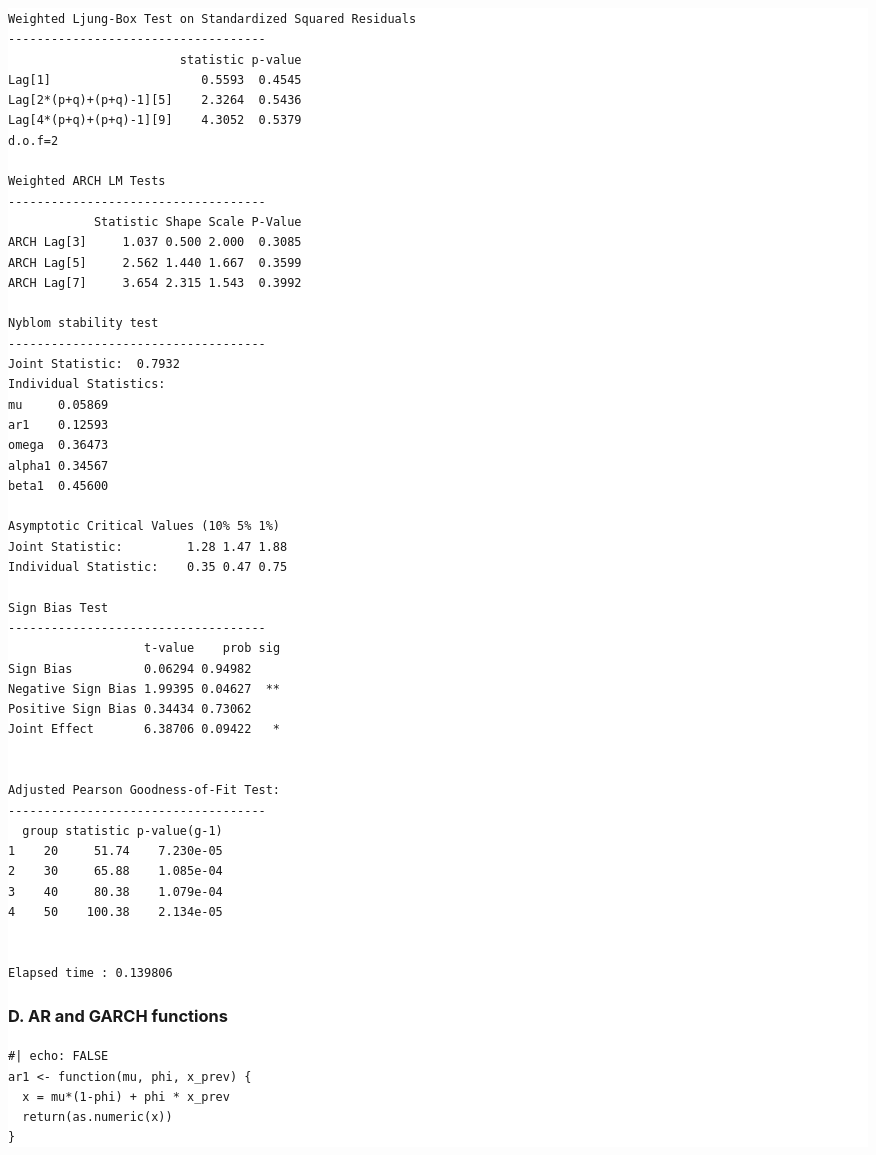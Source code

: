     Weighted Ljung-Box Test on Standardized Squared Residuals
    ------------------------------------
                            statistic p-value
    Lag[1]                     0.5593  0.4545
    Lag[2*(p+q)+(p+q)-1][5]    2.3264  0.5436
    Lag[4*(p+q)+(p+q)-1][9]    4.3052  0.5379
    d.o.f=2

    Weighted ARCH LM Tests
    ------------------------------------
                Statistic Shape Scale P-Value
    ARCH Lag[3]     1.037 0.500 2.000  0.3085
    ARCH Lag[5]     2.562 1.440 1.667  0.3599
    ARCH Lag[7]     3.654 2.315 1.543  0.3992

    Nyblom stability test
    ------------------------------------
    Joint Statistic:  0.7932
    Individual Statistics:              
    mu     0.05869
    ar1    0.12593
    omega  0.36473
    alpha1 0.34567
    beta1  0.45600

    Asymptotic Critical Values (10% 5% 1%)
    Joint Statistic:         1.28 1.47 1.88
    Individual Statistic:    0.35 0.47 0.75

    Sign Bias Test
    ------------------------------------
                       t-value    prob sig
    Sign Bias          0.06294 0.94982    
    Negative Sign Bias 1.99395 0.04627  **
    Positive Sign Bias 0.34434 0.73062    
    Joint Effect       6.38706 0.09422   *


    Adjusted Pearson Goodness-of-Fit Test:
    ------------------------------------
      group statistic p-value(g-1)
    1    20     51.74    7.230e-05
    2    30     65.88    1.085e-04
    3    40     80.38    1.079e-04
    4    50    100.38    2.134e-05


    Elapsed time : 0.139806 

### D. AR and GARCH functions

    #| echo: FALSE
    ar1 <- function(mu, phi, x_prev) {
      x = mu*(1-phi) + phi * x_prev
      return(as.numeric(x))
    }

******

* _WHAT THE EXERCISE ASKS_
Show each line of the material where the word "Sign" occurs.

* _TASK OUTPUT_
    Sign Bias Test
    Sign Bias          0.06294 0.94982    
    Negative Sign Bias 1.99395 0.04627  **
    Positive Sign Bias 0.34434 0.73062    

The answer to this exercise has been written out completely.